Dataset entries:
------------------------

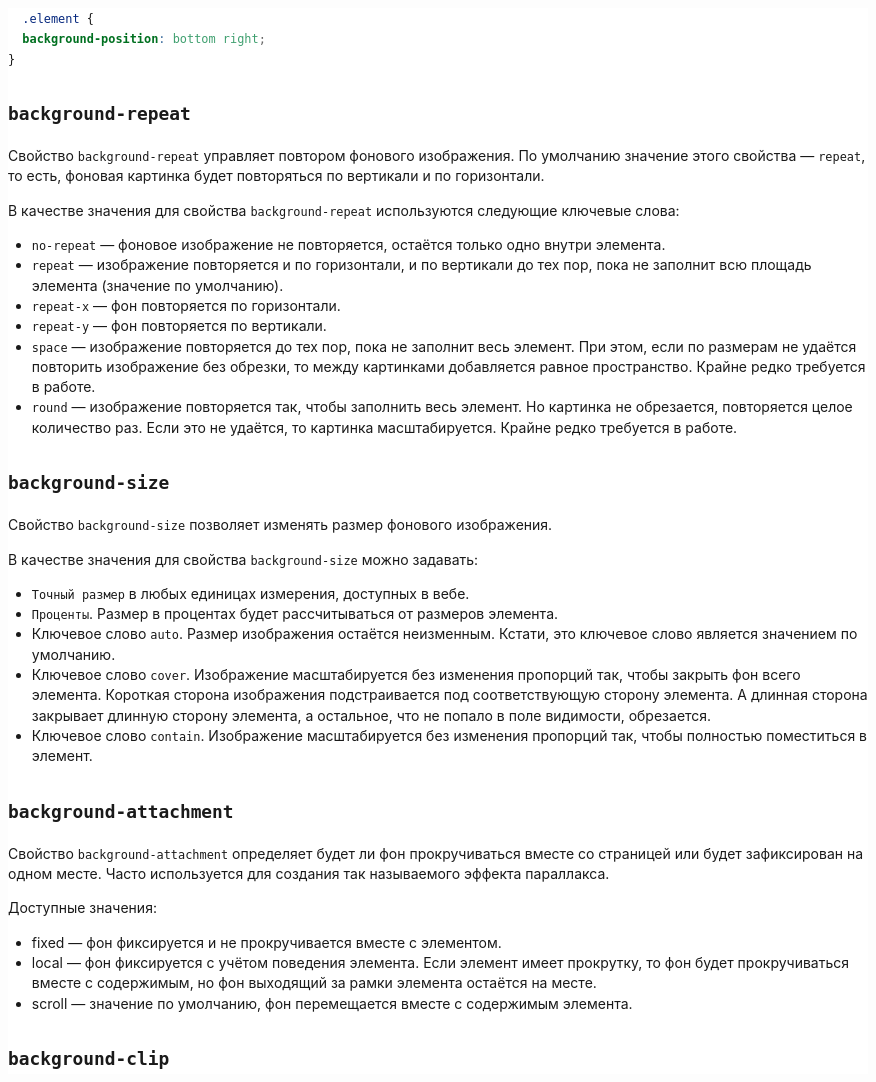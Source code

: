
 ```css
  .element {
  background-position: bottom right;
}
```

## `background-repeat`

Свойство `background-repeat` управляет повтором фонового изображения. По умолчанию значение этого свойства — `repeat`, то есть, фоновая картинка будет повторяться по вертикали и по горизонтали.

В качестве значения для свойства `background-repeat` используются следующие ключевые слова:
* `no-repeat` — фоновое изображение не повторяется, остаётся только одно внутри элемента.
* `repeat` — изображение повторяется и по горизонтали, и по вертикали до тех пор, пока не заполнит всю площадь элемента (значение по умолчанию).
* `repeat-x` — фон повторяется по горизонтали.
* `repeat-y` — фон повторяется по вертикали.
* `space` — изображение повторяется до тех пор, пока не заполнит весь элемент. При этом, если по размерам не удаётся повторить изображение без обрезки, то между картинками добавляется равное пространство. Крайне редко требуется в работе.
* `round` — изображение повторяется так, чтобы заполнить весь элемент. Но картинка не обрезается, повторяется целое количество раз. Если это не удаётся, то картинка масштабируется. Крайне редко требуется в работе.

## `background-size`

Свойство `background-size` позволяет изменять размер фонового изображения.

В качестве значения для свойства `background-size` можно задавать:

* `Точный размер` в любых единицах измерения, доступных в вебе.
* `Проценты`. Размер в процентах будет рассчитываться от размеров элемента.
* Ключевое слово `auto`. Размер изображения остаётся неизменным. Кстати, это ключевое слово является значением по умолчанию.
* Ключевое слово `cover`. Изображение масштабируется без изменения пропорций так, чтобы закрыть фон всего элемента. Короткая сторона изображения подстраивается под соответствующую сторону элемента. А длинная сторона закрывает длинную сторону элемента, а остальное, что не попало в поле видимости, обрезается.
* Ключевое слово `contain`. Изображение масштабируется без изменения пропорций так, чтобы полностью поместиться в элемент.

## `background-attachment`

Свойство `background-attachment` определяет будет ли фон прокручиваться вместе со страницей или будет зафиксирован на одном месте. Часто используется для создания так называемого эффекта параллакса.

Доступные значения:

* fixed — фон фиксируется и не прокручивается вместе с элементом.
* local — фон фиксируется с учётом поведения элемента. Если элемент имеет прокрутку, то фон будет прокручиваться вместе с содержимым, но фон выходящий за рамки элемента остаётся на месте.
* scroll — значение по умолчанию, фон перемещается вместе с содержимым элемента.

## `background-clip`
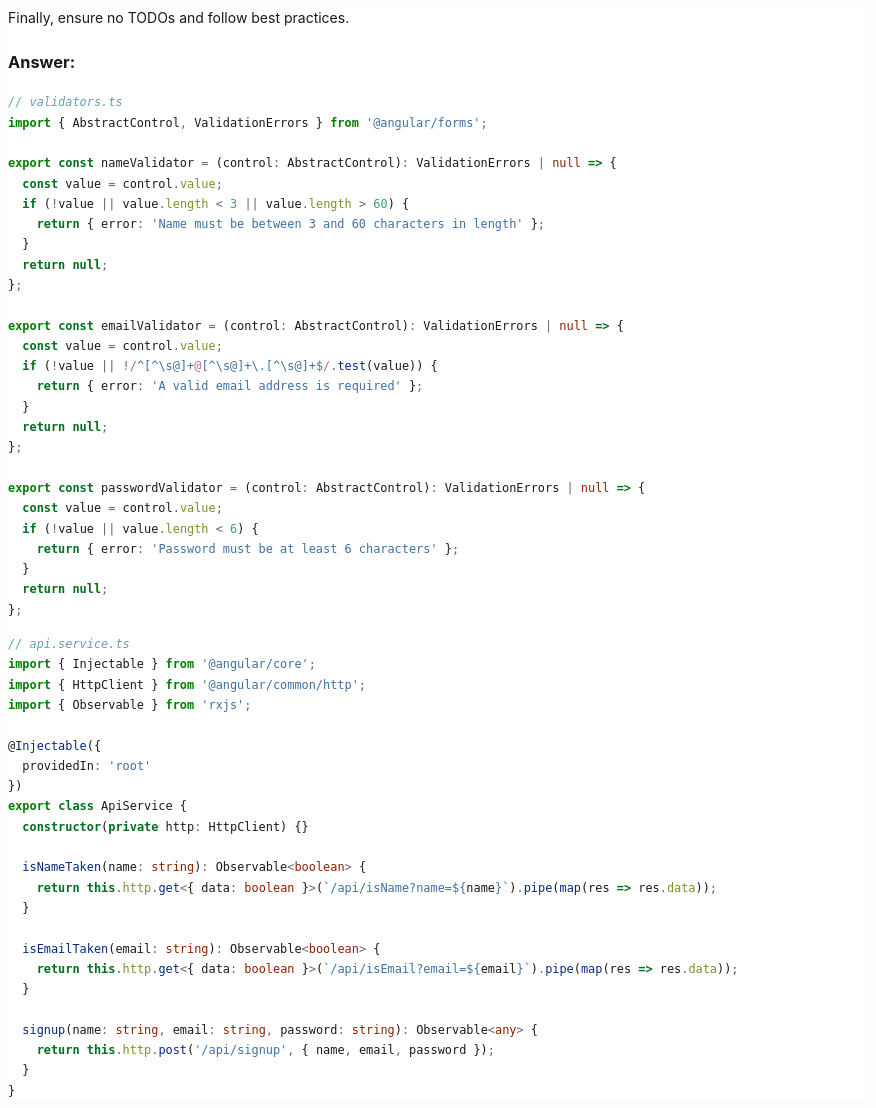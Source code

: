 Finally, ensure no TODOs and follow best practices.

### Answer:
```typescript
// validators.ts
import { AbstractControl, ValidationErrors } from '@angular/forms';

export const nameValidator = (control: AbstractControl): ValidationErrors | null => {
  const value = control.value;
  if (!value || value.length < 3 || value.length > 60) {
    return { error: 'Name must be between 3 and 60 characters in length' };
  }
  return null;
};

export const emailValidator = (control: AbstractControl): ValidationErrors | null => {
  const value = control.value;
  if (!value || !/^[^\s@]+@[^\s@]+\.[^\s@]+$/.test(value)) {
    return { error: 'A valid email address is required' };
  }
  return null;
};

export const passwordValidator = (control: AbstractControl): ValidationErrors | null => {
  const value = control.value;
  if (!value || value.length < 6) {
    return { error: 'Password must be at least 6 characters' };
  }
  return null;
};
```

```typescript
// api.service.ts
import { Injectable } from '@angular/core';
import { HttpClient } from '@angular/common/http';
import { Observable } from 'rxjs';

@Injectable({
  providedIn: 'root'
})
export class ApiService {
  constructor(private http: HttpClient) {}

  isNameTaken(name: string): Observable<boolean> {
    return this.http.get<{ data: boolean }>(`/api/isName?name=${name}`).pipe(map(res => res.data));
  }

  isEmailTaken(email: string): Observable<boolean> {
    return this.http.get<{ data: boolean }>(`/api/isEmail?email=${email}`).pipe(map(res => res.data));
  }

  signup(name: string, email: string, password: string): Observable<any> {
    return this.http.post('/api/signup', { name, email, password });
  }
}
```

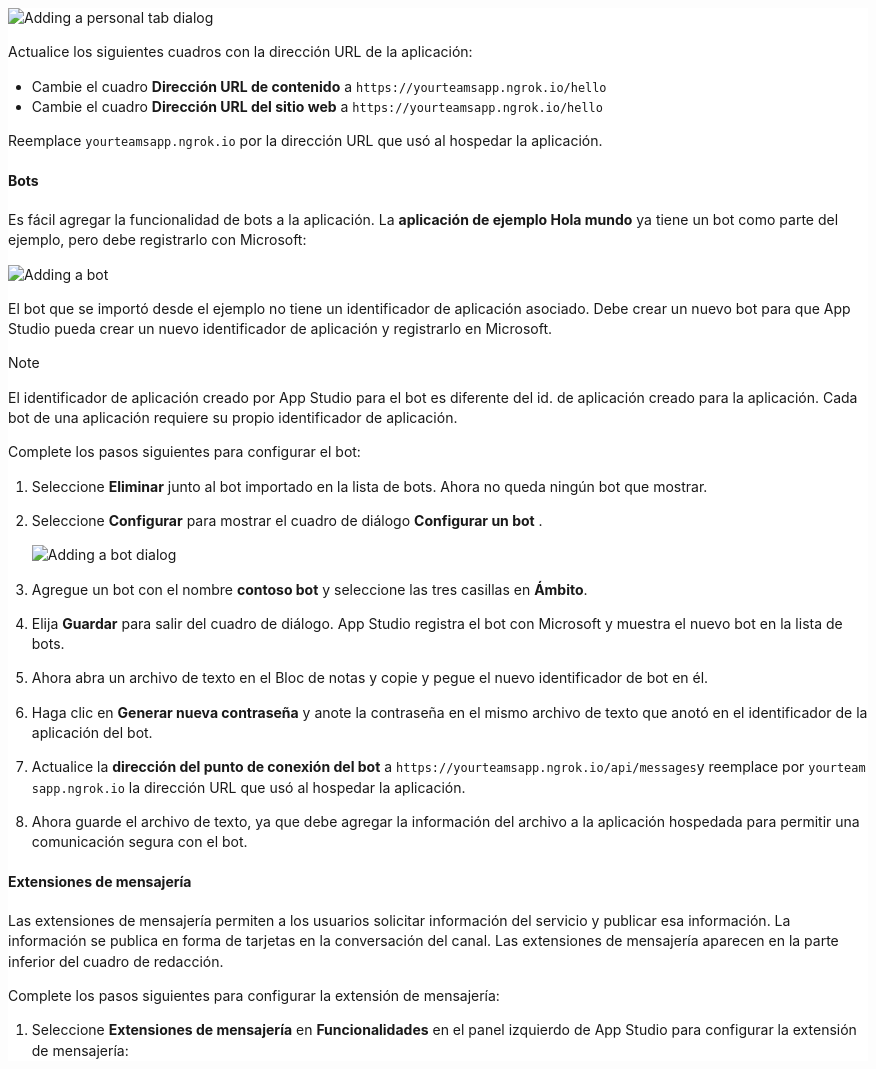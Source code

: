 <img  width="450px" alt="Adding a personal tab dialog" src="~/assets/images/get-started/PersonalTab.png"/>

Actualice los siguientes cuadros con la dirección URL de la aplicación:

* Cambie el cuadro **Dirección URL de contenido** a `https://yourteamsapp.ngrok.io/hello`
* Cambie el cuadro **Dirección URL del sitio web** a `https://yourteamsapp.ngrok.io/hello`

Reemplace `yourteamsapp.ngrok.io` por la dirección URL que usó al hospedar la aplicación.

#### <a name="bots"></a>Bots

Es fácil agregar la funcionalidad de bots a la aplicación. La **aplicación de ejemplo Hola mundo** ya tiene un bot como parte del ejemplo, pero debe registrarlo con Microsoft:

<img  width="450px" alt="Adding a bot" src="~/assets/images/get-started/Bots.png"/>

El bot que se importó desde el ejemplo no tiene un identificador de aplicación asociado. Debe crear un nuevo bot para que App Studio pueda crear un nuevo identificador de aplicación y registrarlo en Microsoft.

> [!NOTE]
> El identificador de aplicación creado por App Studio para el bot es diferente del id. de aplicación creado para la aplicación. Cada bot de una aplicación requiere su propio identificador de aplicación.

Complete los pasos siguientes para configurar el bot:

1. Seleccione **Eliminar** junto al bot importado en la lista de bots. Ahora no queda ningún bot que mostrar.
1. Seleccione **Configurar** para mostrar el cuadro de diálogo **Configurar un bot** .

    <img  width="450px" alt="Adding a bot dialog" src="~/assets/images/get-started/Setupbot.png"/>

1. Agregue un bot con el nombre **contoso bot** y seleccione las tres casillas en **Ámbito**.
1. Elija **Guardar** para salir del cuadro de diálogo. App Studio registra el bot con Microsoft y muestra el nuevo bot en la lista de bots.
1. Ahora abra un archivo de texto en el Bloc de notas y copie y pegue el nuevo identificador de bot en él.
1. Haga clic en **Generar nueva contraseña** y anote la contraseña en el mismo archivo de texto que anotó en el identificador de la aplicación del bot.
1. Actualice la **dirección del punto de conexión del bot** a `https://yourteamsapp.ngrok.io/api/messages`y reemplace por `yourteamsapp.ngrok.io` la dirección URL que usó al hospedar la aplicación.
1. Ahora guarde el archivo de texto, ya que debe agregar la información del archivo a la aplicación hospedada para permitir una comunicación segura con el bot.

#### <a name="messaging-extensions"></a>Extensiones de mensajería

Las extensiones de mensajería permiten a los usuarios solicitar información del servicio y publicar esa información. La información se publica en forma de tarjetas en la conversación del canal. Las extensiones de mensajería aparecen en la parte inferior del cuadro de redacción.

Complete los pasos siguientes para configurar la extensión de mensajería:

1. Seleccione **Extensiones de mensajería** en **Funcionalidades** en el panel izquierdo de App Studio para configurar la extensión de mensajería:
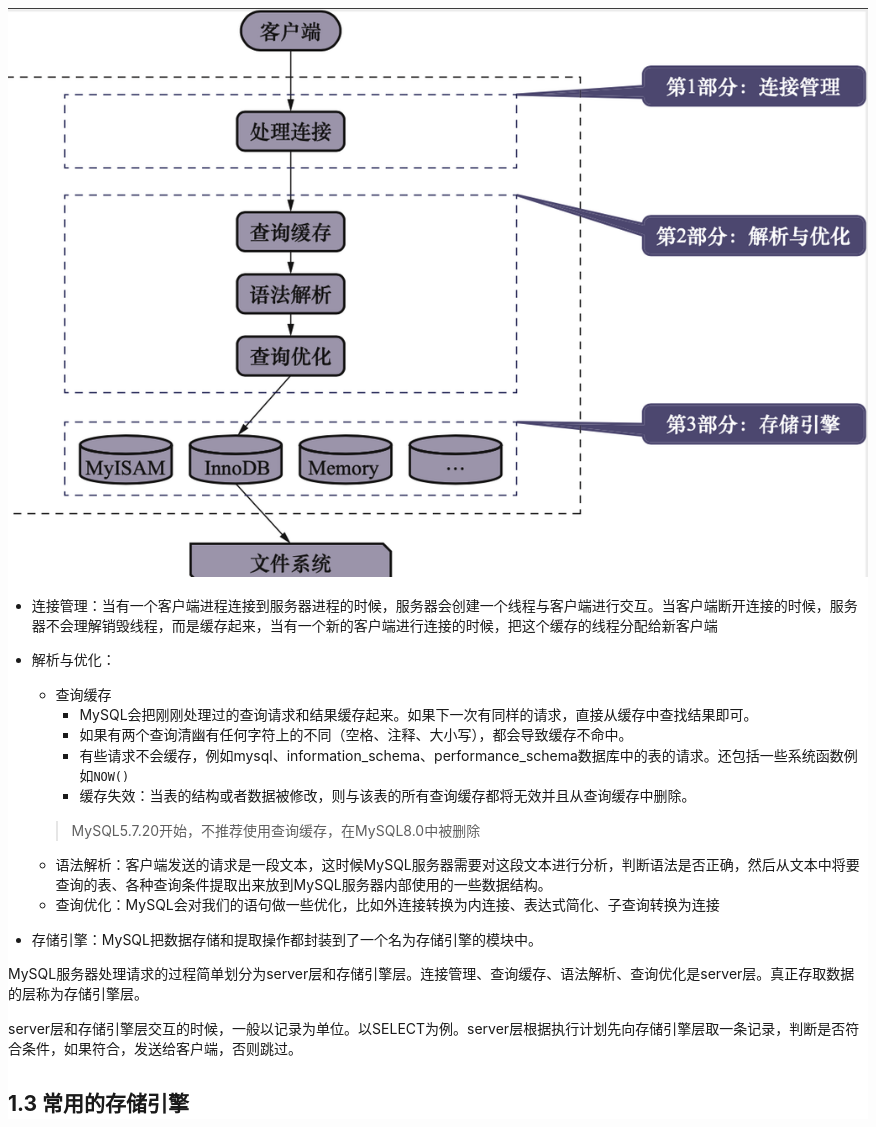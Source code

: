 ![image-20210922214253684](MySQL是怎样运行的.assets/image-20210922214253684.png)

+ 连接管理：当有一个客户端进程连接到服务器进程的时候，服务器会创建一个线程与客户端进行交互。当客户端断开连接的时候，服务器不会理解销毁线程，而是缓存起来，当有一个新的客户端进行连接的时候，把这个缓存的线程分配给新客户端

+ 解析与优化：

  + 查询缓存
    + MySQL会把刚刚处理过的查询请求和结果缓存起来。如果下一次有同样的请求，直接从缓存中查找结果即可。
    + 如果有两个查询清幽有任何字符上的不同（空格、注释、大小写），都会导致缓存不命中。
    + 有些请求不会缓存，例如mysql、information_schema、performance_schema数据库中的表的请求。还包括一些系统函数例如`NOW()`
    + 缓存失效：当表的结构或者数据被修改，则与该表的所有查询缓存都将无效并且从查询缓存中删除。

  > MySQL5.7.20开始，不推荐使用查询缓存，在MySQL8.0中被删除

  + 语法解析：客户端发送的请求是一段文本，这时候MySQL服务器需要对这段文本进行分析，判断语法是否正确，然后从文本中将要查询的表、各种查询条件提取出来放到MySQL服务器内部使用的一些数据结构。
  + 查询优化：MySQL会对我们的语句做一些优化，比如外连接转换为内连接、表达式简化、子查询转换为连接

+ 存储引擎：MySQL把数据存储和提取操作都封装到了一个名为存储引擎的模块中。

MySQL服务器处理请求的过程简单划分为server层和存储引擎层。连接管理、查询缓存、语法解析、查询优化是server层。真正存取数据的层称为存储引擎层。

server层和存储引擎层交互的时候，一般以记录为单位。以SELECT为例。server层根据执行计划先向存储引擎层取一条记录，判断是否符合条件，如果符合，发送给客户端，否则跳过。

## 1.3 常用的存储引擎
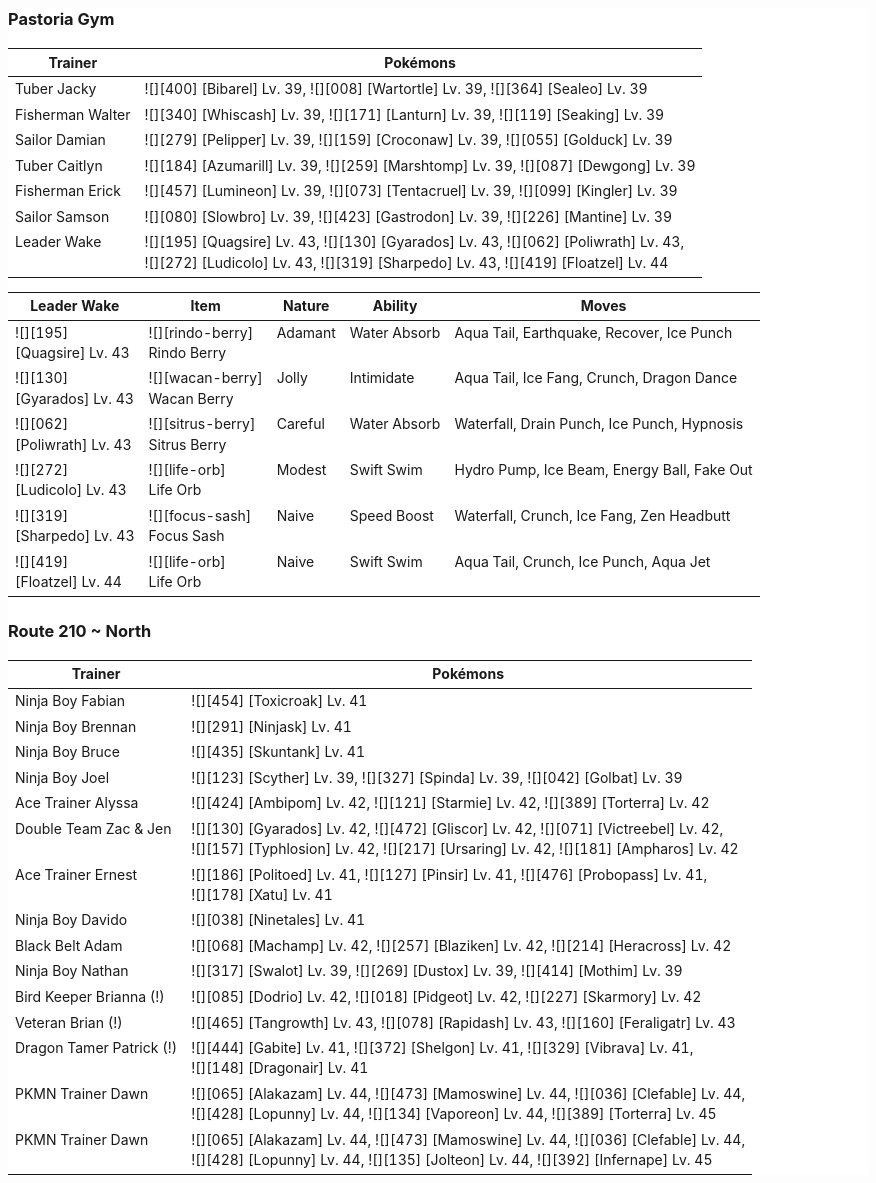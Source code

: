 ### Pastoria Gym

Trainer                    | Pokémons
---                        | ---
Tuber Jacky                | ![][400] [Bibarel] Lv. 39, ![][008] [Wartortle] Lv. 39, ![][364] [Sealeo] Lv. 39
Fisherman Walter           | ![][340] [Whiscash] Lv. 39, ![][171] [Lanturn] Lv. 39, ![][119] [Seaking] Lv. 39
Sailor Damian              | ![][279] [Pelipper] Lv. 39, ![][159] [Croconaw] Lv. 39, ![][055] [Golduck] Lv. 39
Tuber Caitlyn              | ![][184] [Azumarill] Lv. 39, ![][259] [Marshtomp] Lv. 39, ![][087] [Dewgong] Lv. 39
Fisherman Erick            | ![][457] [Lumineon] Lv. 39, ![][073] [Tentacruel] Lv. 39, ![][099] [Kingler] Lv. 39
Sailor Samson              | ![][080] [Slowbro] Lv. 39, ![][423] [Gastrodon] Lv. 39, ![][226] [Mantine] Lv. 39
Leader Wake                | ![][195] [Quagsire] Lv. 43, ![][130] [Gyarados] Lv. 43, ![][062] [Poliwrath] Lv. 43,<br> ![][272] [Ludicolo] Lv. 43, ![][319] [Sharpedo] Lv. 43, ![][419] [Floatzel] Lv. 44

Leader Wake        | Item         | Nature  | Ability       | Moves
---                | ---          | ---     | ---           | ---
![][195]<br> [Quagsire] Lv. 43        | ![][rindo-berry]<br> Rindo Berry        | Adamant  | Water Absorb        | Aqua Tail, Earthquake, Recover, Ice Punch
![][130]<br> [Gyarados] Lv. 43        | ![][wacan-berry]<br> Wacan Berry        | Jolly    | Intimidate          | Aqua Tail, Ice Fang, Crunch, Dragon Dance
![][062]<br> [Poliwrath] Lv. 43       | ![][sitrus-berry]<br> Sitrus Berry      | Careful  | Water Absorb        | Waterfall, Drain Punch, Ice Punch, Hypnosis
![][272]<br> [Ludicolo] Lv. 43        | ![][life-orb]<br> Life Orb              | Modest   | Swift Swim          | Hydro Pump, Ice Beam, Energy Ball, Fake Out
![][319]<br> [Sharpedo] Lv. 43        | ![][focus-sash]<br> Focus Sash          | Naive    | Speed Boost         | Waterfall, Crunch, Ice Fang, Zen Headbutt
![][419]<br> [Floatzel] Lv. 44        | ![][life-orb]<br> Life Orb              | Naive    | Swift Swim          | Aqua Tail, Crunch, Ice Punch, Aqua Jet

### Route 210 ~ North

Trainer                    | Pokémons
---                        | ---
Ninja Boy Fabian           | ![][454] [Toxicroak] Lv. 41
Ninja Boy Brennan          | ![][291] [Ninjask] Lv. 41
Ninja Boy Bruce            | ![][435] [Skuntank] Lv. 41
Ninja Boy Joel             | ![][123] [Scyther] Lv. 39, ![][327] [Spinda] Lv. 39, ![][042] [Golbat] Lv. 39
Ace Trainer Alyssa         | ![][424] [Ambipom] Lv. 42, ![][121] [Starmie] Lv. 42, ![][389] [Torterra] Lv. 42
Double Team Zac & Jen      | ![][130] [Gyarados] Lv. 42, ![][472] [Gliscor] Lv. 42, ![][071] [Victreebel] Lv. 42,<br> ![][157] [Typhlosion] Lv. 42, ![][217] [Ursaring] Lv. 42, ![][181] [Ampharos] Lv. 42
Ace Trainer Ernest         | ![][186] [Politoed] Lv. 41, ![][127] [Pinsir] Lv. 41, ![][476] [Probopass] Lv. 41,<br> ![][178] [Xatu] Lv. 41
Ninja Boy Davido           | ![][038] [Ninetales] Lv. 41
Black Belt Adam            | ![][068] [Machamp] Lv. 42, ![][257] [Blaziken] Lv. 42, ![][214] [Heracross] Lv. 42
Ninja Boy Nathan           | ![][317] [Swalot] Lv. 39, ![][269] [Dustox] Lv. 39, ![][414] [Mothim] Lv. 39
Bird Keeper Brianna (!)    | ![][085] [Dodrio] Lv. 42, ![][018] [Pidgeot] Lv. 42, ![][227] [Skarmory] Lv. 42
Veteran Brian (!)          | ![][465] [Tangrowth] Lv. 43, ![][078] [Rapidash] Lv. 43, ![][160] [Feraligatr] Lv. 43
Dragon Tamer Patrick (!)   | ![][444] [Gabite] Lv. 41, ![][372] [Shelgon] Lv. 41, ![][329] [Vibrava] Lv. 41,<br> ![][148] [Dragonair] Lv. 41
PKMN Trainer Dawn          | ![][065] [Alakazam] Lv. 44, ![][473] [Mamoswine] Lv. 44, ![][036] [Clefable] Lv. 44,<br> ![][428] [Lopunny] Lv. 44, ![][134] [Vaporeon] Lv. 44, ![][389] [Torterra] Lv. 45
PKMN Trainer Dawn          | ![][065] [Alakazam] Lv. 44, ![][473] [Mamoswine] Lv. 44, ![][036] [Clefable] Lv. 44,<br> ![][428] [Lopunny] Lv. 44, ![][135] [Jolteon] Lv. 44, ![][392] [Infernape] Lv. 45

------------------------

— WHAT TO PRODUCE —
Filter the records for lines containing the word "требуется" and copy each one.

— EXPECTED ANSWER —
* `space` — изображение повторяется до тех пор, пока не заполнит весь элемент. При этом, если по размерам не удаётся повторить изображение без обрезки, то между картинками добавляется равное пространство. Крайне редко требуется в работе.
* `round` — изображение повторяется так, чтобы заполнить весь элемент. Но картинка не обрезается, повторяется целое количество раз. Если это не удаётся, то картинка масштабируется. Крайне редко требуется в работе.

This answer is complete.